■ Material for this exercise ■
━━━━

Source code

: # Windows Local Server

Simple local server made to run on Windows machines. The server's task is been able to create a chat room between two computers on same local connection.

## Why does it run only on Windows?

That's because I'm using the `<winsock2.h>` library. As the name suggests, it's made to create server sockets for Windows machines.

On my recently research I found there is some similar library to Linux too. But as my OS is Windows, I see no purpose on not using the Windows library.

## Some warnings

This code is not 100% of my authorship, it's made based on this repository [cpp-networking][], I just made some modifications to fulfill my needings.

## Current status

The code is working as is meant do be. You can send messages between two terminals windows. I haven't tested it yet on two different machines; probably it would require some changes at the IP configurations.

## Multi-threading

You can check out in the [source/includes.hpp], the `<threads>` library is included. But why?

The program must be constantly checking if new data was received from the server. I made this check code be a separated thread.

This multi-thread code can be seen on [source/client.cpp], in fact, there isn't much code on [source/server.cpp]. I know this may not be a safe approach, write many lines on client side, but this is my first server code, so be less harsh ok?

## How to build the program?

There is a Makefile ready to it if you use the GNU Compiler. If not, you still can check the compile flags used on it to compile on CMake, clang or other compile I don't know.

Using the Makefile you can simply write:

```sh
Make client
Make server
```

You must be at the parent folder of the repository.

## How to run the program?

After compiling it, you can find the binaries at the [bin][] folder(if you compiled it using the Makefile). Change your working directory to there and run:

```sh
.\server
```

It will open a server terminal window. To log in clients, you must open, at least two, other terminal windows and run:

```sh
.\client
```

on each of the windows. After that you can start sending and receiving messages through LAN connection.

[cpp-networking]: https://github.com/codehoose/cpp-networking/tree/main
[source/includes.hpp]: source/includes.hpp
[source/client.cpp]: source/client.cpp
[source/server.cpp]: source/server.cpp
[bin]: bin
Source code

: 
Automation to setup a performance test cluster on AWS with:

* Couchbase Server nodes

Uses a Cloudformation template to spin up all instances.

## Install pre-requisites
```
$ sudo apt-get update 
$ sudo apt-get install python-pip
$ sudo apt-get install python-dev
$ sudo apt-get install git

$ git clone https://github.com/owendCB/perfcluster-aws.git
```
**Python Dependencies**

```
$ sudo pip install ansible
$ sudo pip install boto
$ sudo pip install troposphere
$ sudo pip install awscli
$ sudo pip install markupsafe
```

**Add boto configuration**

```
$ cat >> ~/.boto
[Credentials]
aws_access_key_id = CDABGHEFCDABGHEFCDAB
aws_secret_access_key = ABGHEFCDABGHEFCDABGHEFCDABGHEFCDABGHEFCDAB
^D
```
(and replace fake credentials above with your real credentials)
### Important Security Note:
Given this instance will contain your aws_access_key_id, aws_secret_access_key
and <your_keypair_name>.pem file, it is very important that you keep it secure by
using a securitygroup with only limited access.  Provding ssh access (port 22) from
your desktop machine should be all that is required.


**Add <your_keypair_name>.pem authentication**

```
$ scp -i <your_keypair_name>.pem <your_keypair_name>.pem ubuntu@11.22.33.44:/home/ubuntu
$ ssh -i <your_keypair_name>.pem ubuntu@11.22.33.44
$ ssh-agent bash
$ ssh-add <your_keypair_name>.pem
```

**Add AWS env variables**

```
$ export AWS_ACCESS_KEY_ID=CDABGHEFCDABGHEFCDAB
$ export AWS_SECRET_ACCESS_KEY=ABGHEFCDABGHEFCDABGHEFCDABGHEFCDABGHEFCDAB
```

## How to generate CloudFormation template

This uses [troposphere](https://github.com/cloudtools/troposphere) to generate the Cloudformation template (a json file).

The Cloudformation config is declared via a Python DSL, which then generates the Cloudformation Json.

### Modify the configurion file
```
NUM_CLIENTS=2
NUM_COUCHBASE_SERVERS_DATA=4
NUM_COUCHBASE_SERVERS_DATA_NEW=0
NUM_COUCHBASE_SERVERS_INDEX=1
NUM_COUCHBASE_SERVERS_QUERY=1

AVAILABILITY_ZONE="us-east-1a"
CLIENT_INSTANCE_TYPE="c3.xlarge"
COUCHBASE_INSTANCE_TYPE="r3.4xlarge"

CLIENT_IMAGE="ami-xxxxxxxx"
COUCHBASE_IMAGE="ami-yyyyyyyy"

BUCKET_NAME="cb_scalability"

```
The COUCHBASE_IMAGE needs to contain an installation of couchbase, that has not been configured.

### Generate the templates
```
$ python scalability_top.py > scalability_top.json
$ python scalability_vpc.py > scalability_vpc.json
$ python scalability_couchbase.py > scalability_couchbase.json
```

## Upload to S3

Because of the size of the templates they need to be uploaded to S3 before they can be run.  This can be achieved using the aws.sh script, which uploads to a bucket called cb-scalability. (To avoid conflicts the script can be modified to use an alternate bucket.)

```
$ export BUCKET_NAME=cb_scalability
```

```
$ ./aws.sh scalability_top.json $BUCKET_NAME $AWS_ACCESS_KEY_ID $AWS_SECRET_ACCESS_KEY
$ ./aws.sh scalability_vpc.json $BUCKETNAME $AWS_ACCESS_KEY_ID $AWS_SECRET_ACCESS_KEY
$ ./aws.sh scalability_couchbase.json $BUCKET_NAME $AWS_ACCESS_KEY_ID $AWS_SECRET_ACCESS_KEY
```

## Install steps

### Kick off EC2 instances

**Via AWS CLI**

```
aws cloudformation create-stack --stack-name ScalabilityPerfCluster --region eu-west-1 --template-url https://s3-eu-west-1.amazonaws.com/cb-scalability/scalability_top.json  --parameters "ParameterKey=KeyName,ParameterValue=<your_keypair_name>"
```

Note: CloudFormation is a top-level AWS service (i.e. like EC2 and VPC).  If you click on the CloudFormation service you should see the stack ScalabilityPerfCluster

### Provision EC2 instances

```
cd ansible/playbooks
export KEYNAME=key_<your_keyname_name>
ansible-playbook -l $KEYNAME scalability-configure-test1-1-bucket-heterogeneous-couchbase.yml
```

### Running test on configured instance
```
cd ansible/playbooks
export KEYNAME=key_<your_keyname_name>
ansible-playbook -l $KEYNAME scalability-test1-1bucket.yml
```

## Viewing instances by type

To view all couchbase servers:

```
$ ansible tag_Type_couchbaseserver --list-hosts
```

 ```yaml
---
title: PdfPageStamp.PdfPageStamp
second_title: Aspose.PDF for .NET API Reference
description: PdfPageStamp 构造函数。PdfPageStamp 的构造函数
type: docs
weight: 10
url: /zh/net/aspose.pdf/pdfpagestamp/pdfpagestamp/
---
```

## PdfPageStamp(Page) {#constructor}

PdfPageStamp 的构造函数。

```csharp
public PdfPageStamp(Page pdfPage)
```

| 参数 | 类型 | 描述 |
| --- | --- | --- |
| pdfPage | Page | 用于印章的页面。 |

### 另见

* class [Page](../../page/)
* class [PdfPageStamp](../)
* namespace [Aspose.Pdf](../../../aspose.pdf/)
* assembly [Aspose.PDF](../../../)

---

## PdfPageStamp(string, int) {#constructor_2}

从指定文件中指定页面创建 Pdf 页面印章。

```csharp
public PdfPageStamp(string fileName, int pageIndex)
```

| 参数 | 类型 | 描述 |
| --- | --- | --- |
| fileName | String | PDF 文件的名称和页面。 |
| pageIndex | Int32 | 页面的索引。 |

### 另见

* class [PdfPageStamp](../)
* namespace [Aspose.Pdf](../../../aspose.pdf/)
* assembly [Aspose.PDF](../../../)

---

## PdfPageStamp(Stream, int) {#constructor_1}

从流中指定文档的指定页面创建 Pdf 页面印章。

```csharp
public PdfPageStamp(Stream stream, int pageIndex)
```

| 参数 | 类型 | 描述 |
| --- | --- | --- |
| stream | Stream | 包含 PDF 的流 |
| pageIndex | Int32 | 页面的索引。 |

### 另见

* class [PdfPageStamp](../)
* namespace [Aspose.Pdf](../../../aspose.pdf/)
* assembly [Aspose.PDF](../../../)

━━━━

■ Work order ■
Where the word "After" shows up in a line of the listing, return that line.

■ Solution ■
After compiling it, you can find the binaries at the [bin][] folder(if you compiled it using the Makefile). Change your working directory to there and run:
on each of the windows. After that you can start sending and receiving messages through LAN connection.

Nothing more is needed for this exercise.